Bref on est en plein dans une image particulière de la pensée : celle de la "représentation". Sans doute que la Connaissance des grecs et consort en était déjà une, et que la subjectivité relativise déjà les choses, ce qui n'est pas un mal ; sans doute que le sujet est questionné ou le sera à partir de son univers mental etc. En attendant, le cogito ne fait que déplacer le problème. L'objectivité "divine" qui servait de modèle a laissé place à un ensemble de subjectivités, de mondes propres, qu'il s'agit désormais de réunir en un seul qui vaudrait pareillement vérité.

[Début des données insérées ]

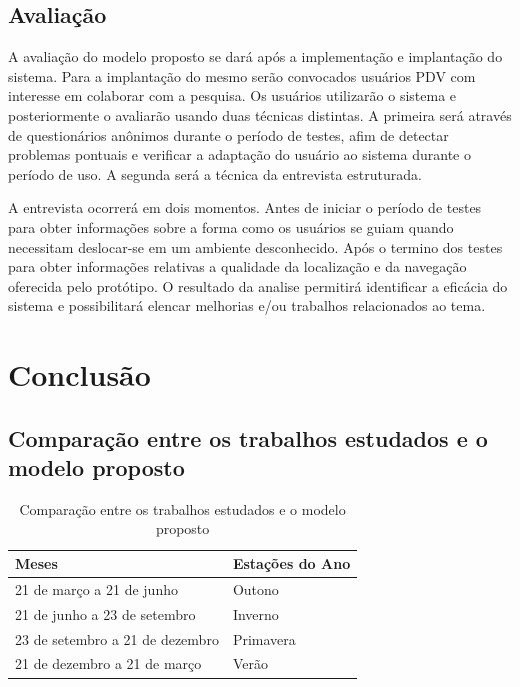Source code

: \documentclass[english,brazilian]{UNISINOSmonografia}
\begin{document}
	\section{Avaliação}
A avaliação do modelo proposto se dará após a implementação e implantação do sistema. Para a implantação do mesmo serão convocados usuários PDV com interesse em colaborar com a pesquisa. Os usuários utilizarão o sistema e posteriormente o avaliarão usando duas técnicas distintas. A primeira será através de questionários anônimos durante o período de testes, afim de detectar problemas pontuais e verificar a adaptação do usuário ao sistema durante o período de uso. A segunda será a técnica da entrevista estruturada. 

A entrevista ocorrerá em dois momentos. Antes de iniciar o período de testes para obter informações sobre a forma como os usuários se guiam quando necessitam deslocar-se em um ambiente desconhecido. Após o termino dos testes para obter informações relativas a qualidade da localização e da navegação oferecida pelo protótipo. O resultado da analise permitirá identificar a eficácia do sistema e possibilitará elencar melhorias e/ou trabalhos relacionados ao tema.









\chapter{Conclusão}

\section{Comparação entre os trabalhos estudados e o modelo proposto}

	\begin{table}
		\caption{Comparação entre os trabalhos estudados e o modelo proposto}
		\centering%
		\begin{minipage}{.6\textwidth}
			\begin{tabular*}{\textwidth}{ll}
				\hline
				\textbf{Meses} & \textbf{Estações do Ano}\\
				\hline
				21 de março a 21 de junho & Outono\\
				21 de junho a 23 de setembro & Inverno\\
				23 de setembro a 21 de dezembro & Primavera\\
				21 de dezembro a 21 de março & Verão\\
				\hline
			\end{tabular*}
		\end{minipage}
	\end{table}
	
\end{document}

On est toujours à la poursuite d'une sorte de connaissance absolue qui ne peut aller sans que les choses/objets de la-dite connaissance soient eux-même immuables. Il ne s'agit plus que de les nommer, de séparer ce qui existerait réellement de l'illusion, puis de les cerner, voire de comprendre leurs relations etc. Bref, on reste dans le cadre d'un sujet confronté à des objets extérieurs, lesquels sont censés réfléchir une nature jamais remise en cause de l'homme en tant qu'observateur d'objets comme en tant que conscience face au "réel". L'homme est assimilé à un sujet conscient et aucune réflexion ne sera faite par Descartes quant à la nature ou la genèse du-dit sujet, voire de la-dite conscience pour les phénoménologues ultérieurs, comme si la pensée suffisait à valoir conscience, comme si l'homme n'était pas lui-même le fruit de cet extérieur fait soi-disant d'objets de savoirs.

Bref, que ce soit via l'homme ou plus tard la conscience, l'homme est toujours sujet-roi au centre d'un monde d'objets immobiles.